Work item: List all lines of the data that include the string "textwidth".

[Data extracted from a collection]
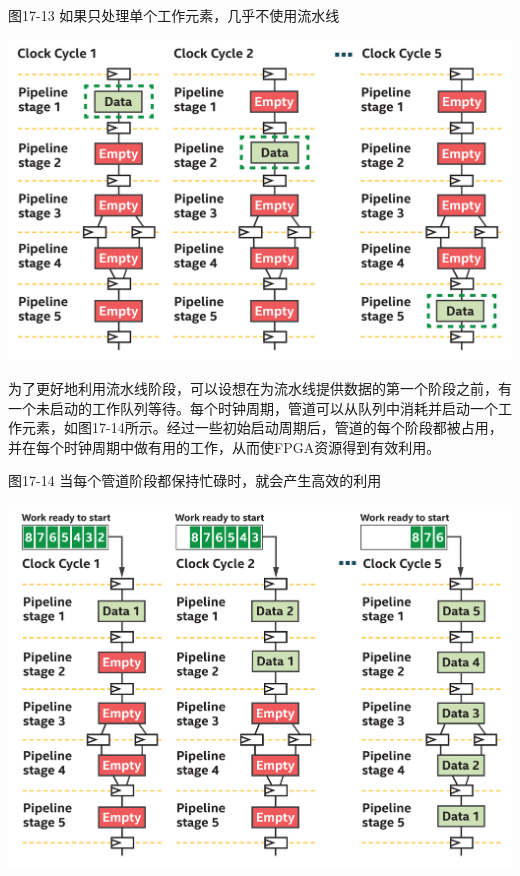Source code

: \hspace*{\fill} \par %
图17-13 如果只处理单个工作元素，几乎不使用流水线
\begin{center}
	\includegraphics[width=1.0\textwidth]{content/chapter-17/images/12}
\end{center}

为了更好地利用流水线阶段，可以设想在为流水线提供数据的第一个阶段之前，有一个未启动的工作队列等待。每个时钟周期，管道可以从队列中消耗并启动一个工作元素，如图17-14所示。经过一些初始启动周期后，管道的每个阶段都被占用，并在每个时钟周期中做有用的工作，从而使FPGA资源得到有效利用。\par

\hspace*{\fill} \par %
图17-14 当每个管道阶段都保持忙碌时，就会产生高效的利用
\begin{center}
	\includegraphics[width=1.0\textwidth]{content/chapter-17/images/13}
\end{center}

Response box:
	\includegraphics[width=1.0\textwidth]{content/chapter-17/images/12}
	\includegraphics[width=1.0\textwidth]{content/chapter-17/images/13}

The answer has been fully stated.